For several weeks I kept my bed and room, a fever having been produced by the sufferings from my wound. Young M. de Sonnes never left me; he had all my property removed from Bertollon’s house; including the harp, but not the wreath. They did not know of what value it was to me.
In the meanwhile Madame Bertollon had been acquitted; and M. de Sonnes told me that the fair sufferer had immediately left Montpellier, and had gone into a distant convent. He likewise gave me a letter which had been sent for me, under cover, to Madame de Sonnes, saying, “Madame Bertollon probably wished us to thank her deliverer.”
I took it with a trembling hand; as soon as I was alone I perused it, and ever since it has accompanied me in weal and woe. Its contents are as follows:—
“Abbey St. G., at V——,
“May 11, 1762.
“Farewell, Alamontade, these lines, the first I ever wrote to a man, will be the last. I have left the stormy life of the great world; the solemn stillness of sacred walls encloses me; I have been able to disengage myself, without regret, from all that once was dear and indispensable; I take nothing out of the world except the wounds which it inflicted.

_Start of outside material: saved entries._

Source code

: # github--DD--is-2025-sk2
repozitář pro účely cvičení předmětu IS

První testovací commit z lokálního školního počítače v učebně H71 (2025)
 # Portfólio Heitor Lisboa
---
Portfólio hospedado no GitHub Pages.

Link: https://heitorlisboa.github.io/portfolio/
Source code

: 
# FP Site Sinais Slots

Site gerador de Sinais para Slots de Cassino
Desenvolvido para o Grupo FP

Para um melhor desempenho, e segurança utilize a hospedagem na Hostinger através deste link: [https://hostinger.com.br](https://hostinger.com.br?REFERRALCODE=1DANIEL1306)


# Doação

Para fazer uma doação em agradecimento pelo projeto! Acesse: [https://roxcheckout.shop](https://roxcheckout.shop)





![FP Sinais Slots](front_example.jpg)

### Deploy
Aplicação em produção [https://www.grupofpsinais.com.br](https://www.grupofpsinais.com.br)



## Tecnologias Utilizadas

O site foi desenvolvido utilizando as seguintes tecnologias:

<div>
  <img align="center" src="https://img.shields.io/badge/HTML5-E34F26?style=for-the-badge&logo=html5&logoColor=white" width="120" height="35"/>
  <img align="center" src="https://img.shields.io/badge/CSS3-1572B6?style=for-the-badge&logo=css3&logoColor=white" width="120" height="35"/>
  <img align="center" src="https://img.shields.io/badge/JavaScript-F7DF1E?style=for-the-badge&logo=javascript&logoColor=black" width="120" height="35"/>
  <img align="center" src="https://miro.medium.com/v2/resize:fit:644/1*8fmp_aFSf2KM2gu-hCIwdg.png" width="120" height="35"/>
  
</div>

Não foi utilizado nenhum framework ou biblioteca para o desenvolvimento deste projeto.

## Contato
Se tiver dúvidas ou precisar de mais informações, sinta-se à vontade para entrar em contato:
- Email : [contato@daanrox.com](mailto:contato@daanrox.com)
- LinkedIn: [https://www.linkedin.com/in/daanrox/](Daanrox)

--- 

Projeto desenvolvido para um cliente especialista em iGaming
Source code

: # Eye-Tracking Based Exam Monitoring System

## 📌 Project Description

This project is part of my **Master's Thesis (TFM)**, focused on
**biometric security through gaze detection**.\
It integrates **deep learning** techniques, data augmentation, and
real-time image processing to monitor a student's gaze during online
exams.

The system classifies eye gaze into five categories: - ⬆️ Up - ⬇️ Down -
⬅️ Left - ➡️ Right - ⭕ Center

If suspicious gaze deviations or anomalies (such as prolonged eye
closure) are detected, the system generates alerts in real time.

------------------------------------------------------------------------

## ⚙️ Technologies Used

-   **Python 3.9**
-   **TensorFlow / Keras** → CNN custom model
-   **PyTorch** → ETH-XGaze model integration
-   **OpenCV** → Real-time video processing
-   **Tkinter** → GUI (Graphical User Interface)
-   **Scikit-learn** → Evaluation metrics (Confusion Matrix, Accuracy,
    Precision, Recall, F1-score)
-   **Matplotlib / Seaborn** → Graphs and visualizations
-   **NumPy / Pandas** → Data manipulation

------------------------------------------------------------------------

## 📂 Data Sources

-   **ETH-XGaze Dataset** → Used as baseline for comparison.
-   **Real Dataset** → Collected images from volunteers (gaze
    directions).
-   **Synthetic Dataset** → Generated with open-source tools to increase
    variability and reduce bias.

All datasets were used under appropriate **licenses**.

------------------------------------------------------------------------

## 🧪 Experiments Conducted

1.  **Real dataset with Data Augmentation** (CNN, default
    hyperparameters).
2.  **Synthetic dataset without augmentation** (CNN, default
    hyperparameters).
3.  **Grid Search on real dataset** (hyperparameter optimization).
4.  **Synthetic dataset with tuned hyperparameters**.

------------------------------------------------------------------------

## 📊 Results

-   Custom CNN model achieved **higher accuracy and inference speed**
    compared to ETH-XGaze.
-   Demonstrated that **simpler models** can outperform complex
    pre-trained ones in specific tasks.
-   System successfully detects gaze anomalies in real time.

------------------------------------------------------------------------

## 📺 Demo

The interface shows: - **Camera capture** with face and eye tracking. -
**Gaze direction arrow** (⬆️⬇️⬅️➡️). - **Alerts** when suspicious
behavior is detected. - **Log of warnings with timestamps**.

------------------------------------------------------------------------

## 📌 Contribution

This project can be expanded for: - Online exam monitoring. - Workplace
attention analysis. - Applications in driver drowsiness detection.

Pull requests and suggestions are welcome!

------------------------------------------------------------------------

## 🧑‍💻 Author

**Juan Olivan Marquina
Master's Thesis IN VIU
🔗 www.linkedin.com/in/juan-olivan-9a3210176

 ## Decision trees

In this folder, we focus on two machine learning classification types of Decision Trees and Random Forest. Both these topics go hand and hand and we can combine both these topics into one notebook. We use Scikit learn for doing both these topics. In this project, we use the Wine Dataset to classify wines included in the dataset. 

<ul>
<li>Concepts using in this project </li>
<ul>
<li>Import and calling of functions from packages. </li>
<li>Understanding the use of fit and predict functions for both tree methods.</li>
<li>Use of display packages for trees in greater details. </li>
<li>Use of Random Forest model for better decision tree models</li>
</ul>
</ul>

“Ah! that I could have left these wounds, and the remembrance of the past behind me. They cling to me to make my last friend, Death, the more desirable.
“In the bloom of life the black veil of widowhood encircles me; by it I show to men a mourning which I feel not, and conceal that which consumes me.
“Yes, Alamontade, I do not blush even now, in this sacred spot, to confess what I never wished to conceal from you, that I loved you. You knew it. Alas! you still know it; and it was you who could point the dagger to a heart which beat for you alone in this world.
“Oh! Alamontade, you have deceived me. You never loved me. I was not grieved at my unfortunate husband accusing me of the blackest crime. No. But that you could believe me guilty, could become my accuser; you, for whom I would cheerfully have died,—that has withered the very root of my life.
“But no; no reproaches. Noble, and still beloved, you were blameless. Dazzled by appearances, you sacrificed feeling to friendship and your sense of justice. You wished, at most, to be unhappy, not ungrateful. I feel it fully; the wife of another dared not love you; and I, in my sinful affection, was never worthy of your pure heart. I always felt this, and my weakness was always at war with my inclination. No being was more wretched than I; and each look from you, each kiss perpetuated a flame which it ought to have extinguished. In a moment of despair I wished for a voluntary death rather than the danger of losing my virtue. Then I procured the poison which I had destined for myself, because I loved you much too passionately. This is the secret which shame would have prevented me from confessing upon the rack. Alas! You, the source of my misfortune—it was you that interrogated me before the judges.